About this task>
Please print the entries exactly, omitting each image.

Supplied material>
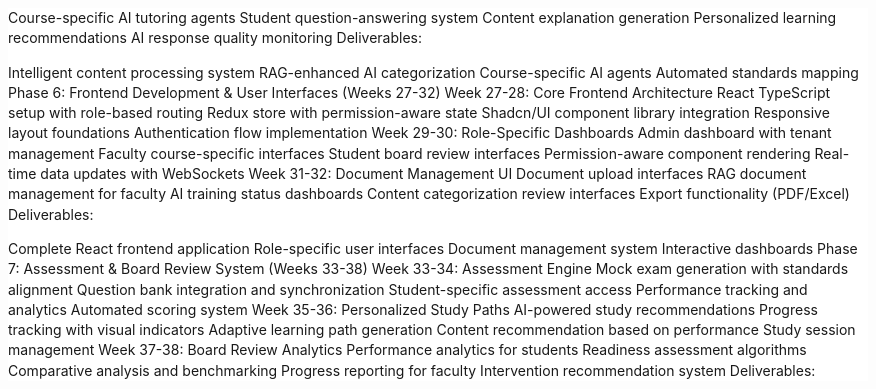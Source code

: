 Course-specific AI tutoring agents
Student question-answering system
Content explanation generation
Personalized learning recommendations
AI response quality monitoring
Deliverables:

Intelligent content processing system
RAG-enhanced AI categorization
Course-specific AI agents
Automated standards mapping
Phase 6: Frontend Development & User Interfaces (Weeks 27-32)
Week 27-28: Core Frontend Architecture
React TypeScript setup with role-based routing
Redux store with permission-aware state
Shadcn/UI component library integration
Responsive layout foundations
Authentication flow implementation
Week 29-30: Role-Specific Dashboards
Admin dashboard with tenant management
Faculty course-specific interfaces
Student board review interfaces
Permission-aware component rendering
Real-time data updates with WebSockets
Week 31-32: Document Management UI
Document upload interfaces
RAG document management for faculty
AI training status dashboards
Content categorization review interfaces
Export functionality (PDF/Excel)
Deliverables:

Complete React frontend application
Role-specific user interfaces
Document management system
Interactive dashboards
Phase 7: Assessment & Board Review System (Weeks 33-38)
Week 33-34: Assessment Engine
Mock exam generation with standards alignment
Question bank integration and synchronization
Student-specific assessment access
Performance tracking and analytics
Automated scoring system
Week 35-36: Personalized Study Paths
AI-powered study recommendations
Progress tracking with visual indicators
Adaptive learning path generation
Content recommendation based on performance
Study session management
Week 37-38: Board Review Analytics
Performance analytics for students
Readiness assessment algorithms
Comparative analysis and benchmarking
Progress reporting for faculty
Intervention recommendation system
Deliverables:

Response>
Source code

: Course-specific AI tutoring agents
Student question-answering system
Content explanation generation
Personalized learning recommendations
AI response quality monitoring
Deliverables:

Intelligent content processing system
RAG-enhanced AI categorization
Course-specific AI agents
Automated standards mapping
Phase 6: Frontend Development & User Interfaces (Weeks 27-32)
Week 27-28: Core Frontend Architecture
React TypeScript setup with role-based routing
Redux store with permission-aware state
Shadcn/UI component library integration
Responsive layout foundations
Authentication flow implementation
Week 29-30: Role-Specific Dashboards
Admin dashboard with tenant management
Faculty course-specific interfaces
Student board review interfaces
Permission-aware component rendering
Real-time data updates with WebSockets
Week 31-32: Document Management UI
Document upload interfaces
RAG document management for faculty
AI training status dashboards
Content categorization review interfaces
Export functionality (PDF/Excel)
Deliverables:

Complete React frontend application
Role-specific user interfaces
Document management system
Interactive dashboards
Phase 7: Assessment & Board Review System (Weeks 33-38)
Week 33-34: Assessment Engine
Mock exam generation with standards alignment
Question bank integration and synchronization
Student-specific assessment access
Performance tracking and analytics
Automated scoring system
Week 35-36: Personalized Study Paths
AI-powered study recommendations
Progress tracking with visual indicators
Adaptive learning path generation
Content recommendation based on performance
Study session management
Week 37-38: Board Review Analytics
Performance analytics for students
Readiness assessment algorithms
Comparative analysis and benchmarking
Progress reporting for faculty
Intervention recommendation system
Deliverables:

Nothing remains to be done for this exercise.